» Prompt: Transcribe the entries, keeping every character the same.

(Provided records begins)

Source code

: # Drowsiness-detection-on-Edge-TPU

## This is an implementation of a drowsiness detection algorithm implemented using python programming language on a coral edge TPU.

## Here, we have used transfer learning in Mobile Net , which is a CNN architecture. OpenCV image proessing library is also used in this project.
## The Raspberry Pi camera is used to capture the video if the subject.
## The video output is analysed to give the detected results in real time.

(Provided records ends)

» Problem solution:
Source code

: # Drowsiness-detection-on-Edge-TPU

## This is an implementation of a drowsiness detection algorithm implemented using python programming language on a coral edge TPU.

## Here, we have used transfer learning in Mobile Net , which is a CNN architecture. OpenCV image proessing library is also used in this project.
## The Raspberry Pi camera is used to capture the video if the subject.
## The video output is analysed to give the detected results in real time.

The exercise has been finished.